A GANG member stuffed more than 100 wraps of class A drugs inside his body in a bid to fool police after a drugs raid in Basingstoke.

Richard Yeboah, 19, of Bideford Road, Bromley, was arrested on March 17 after armed cops swooped on a house in Norn Hill, Oakridge, following a tip-off from the Metropolitan Police in London.

No drugs were recovered from the house except for a cannabis grinder, but police detained Yeboah amid suspicions that he had swallowed drugs.

At Basingstoke police station, a small quantity of herbal cannabis was recovered from his pocket. However, it was during a further search of Yeboah at the station on March 22, that officers recovered a cling film package from a tracksuit he was wearing under his jeans.
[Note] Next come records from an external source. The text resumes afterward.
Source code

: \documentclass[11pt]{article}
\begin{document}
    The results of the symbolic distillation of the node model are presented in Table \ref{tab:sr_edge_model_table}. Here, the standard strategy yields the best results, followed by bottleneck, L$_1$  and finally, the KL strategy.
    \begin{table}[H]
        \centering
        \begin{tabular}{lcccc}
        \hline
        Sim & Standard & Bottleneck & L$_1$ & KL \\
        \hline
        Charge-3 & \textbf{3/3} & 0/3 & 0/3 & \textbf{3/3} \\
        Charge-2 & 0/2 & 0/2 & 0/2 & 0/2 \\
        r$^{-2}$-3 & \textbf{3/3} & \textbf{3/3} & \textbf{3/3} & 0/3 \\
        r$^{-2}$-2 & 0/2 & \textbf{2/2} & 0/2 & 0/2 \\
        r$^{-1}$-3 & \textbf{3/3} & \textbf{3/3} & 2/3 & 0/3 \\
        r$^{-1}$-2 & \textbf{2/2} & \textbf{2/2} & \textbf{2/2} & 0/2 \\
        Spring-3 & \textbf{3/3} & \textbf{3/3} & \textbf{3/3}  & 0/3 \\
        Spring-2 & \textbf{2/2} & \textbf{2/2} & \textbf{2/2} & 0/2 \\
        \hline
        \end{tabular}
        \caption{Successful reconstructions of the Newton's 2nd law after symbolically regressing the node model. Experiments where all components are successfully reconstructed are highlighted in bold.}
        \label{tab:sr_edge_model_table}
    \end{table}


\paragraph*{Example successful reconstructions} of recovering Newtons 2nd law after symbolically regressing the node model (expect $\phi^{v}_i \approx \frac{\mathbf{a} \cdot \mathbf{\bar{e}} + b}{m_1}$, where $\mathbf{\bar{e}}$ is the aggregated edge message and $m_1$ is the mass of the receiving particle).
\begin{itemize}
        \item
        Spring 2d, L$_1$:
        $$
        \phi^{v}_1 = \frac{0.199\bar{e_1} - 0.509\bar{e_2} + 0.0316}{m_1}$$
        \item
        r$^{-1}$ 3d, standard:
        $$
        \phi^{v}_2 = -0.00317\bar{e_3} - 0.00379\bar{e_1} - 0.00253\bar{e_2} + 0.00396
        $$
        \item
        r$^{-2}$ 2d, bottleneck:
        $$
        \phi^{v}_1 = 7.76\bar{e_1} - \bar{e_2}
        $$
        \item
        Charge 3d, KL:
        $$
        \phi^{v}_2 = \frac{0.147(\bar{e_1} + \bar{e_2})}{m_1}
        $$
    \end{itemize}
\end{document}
It was covered in excrement.

Simon Edwards, prosecuting, said officers recovered 51 wraps of heroin weighing 5.93grams, and 75 wraps of crack cocaine weighing 7.60grams.

Defence barrister Rebecca Nieto said Yeboah had been a gang member since he was 15 and had a “very troubled and difficult upbringing”.

Yeboah claimed he had been stabbed four times, and was forced to live outside Lewisham, where his parents lived, for fear of gang- related attacks.

Miss Nieto said he sold drugs to help support his elderly disabled father, and his mother. “A huge amount of his drug dealing money goes to his parents,” she said.

Judge Susan Evans sentenced Yeboah to two years and eight months in a young offenders’ institution for one count of possession of class A drugs with intent to supply, one count of possession of a class A drug, and one count of possession of a class B drug.

She said: “I accept that you have been part of gang culture and found it difficult to pull away from that.”

Detective Sergeant Graeme Eaton, of Basingstoke CID, who led the investigation, welcomed the sentence and said officers, supported by specialist teams, used intelligence to make Basingstoke a hostile place for drug dealers.

He said: “We will not tolerate these individuals travelling to Basingstoke to set up their distribution networks within our communities.”